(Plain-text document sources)
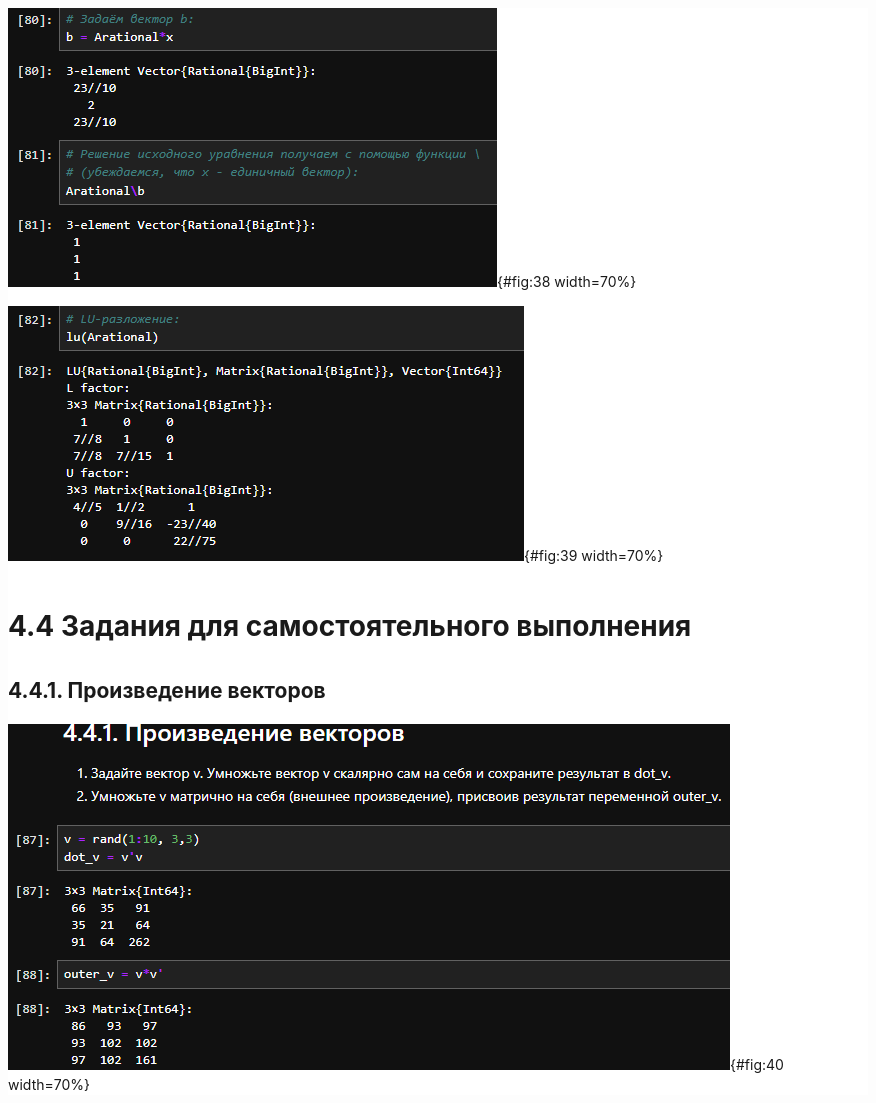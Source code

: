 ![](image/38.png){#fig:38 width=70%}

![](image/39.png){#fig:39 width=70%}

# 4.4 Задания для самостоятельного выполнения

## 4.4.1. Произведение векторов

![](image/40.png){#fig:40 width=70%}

* * *

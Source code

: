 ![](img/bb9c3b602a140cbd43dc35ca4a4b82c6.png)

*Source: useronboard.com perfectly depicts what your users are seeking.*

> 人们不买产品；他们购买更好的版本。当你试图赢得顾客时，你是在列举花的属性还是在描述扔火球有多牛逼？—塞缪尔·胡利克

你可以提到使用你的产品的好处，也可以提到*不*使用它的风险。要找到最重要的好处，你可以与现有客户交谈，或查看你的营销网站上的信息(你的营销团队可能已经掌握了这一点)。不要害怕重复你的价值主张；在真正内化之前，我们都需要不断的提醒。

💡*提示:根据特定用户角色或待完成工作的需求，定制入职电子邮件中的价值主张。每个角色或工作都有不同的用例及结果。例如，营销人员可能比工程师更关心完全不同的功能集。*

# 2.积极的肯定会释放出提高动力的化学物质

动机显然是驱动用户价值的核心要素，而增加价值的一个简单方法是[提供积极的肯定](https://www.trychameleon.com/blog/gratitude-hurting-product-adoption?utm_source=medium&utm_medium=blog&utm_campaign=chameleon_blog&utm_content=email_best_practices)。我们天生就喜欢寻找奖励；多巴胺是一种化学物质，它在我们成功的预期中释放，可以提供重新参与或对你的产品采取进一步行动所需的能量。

Requirement:
Take the lines above from the one containing "# 2.积极的肯定会释放出提高动力的化学物质" to the one containing "动机显然是驱动用户价值的核心" and retype them exactly, both ends included, with nothing added.

Response:
# 2.积极的肯定会释放出提高动力的化学物质

动机显然是驱动用户价值的核心要素，而增加价值的一个简单方法是[提供积极的肯定](https://www.trychameleon.com/blog/gratitude-hurting-product-adoption?utm_source=medium&utm_medium=blog&utm_campaign=chameleon_blog&utm_content=email_best_practices)。我们天生就喜欢寻找奖励；多巴胺是一种化学物质，它在我们成功的预期中释放，可以提供重新参与或对你的产品采取进一步行动所需的能量。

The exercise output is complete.